Nuestra forma de hablar —el tono, las palabras, la actitud— moldea no solo cómo nos perciben los demás, sino también cómo nos sentimos con nosotros mismos.
La comunicación, más allá de ser una herramienta funcional, es un reflejo de nuestras creencias, emociones y nivel de confianza.
En entornos laborales, familiares o sociales, nuestra manera de expresarnos puede ser la diferencia entre generar impacto o pasar desapercibidos; entre cerrar una puerta o abrir una oportunidad.
La pregunta es: ¿hablas para construir o para quedarte en el mismo lugar?
Nuestro cerebro no distingue entre lo que pensamos y lo que decimos.
Así, cuando usamos frases como “yo no sirvo para esto”, “siempre me va mal” o “es que yo soy así”, estamos moldeando nuestra percepción de la realidad hacia la limitación.
Este tipo de lenguaje no solo refuerza inseguridades, sino que también condiciona nuestras acciones futuras.
Por el contrario, expresiones como “esto me cuesta, pero puedo aprender” o “esta es una oportunidad para crecer” activan circuitos de motivación y apertura.
El lenguaje positivo no significa negar la dificultad, sino enmarcarla de manera que nos permita avanzar.
No basta con decir algo correcto si lo hacemos desde la inseguridad, el sarcasmo o el miedo.
La congruencia entre lo que se dice y cómo se dice es clave.
Un “gracias” sin mirada o dicho de forma automática no tiene el mismo efecto que un “gracias” con pausa, contacto visual y tono cálido.
Además, el uso de muletillas como “pues”, “como que”, “yo no sé, pero…” puede restarle peso a nuestros argumentos.
No se trata de sonar artificial, sino de cultivar una forma de hablar que proyecte seguridad y claridad.
Una creencia común es que hablar bien implica usar palabras rebuscadas o un lenguaje excesivamente formal.
Pero la comunicación efectiva no está en la complejidad, sino en la claridad, la intención y la empatía.

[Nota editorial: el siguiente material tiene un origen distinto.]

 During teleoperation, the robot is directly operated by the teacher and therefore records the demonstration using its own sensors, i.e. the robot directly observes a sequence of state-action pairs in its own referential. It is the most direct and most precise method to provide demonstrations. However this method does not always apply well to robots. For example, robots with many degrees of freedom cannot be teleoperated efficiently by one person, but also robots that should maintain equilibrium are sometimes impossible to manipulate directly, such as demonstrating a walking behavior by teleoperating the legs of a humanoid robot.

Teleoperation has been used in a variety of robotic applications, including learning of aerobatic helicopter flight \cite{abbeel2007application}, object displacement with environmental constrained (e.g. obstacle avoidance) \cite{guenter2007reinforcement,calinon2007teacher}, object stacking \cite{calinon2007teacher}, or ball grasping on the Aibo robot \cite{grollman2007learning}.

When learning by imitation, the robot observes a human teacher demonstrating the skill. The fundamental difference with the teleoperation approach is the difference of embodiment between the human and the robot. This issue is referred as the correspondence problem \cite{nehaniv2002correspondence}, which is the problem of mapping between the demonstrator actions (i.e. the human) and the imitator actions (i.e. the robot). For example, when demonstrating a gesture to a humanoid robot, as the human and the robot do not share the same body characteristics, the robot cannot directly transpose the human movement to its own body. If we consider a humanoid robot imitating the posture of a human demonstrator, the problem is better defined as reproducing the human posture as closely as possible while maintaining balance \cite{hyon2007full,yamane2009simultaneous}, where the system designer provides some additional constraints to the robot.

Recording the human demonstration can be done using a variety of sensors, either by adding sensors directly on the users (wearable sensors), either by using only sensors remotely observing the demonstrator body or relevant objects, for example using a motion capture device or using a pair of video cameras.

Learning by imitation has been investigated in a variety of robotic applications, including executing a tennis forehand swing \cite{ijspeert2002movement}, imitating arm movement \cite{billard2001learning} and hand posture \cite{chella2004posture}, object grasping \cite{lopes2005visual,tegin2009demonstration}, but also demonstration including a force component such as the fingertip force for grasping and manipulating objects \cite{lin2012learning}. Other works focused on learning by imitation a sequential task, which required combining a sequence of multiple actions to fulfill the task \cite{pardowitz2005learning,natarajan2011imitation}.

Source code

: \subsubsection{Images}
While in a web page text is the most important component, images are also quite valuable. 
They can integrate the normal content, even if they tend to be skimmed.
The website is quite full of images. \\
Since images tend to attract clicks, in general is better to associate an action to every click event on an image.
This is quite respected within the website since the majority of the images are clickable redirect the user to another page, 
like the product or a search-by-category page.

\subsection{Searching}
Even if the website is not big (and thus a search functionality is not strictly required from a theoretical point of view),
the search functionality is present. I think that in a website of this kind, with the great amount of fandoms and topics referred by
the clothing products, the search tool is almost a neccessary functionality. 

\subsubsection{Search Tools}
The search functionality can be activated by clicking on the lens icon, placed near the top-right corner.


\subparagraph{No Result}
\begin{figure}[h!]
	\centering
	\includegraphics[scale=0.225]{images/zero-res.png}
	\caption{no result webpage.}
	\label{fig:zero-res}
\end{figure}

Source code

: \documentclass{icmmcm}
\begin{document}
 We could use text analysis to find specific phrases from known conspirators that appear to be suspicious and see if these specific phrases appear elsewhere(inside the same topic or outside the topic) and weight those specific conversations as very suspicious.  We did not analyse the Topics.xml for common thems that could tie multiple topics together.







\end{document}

En contextos profesionales, quienes se expresan de forma directa, estructurada y empática suelen generar mayor confianza.
En entornos personales, quienes escuchan activamente y adaptan su lenguaje al otro construyen relaciones más sólidas.
La forma en que hablamos de nosotros mismos es una radiografía de nuestra autoestima.
Si constantemente usamos un lenguaje de autoataque (“soy un desastre”, “todo lo arruino”), difícilmente lograremos desarrollar confianza personal.
Transformar nuestro lenguaje interno —ese diálogo que tenemos con nosotros mismos— es uno de los caminos más poderosos hacia el crecimiento personal.
Preguntarse: “¿Hablaría así con alguien a quien quiero?” puede ser una guía para ajustar nuestra narrativa interna.
Escúchate con atención: Graba una conversación y analízala.
¿Usas muchas muletillas? ¿Te expresas con claridad? ¿Suena tu voz segura o dubitativa?
Amplía tu vocabulario emocional: En vez de decir “estoy mal”, intenta precisar: “Estoy frustrado”, “Estoy ansioso”, “Estoy cansado”.
Cuanto más específica es una emoción, más manejable se vuelve.
Haz pausas: Hablar rápido no siempre es señal de inteligencia, muchas veces refleja ansiedad.
Las pausas dan poder a las palabras.
Modula el tono: Practica leer en voz alta textos con diferentes emociones.
Esto te ayudará a tomar conciencia del impacto del tono.
Cambia tu narrativa interna: Detecta frases limitantes y reemplázalas por afirmaciones realistas pero constructivas.
Tu forma de hablar es un reflejo de cómo piensas y cómo te posicionas en el mundo.
No se trata de impresionar, sino de conectar.
Cuando aprendes a usar tu voz con intención, tu mensaje llega más claro y tú te vuelves más auténtico.
Hablar bien no es cuestión de elocuencia, es una forma de honrarte y de habitar tu lugar con dignidad.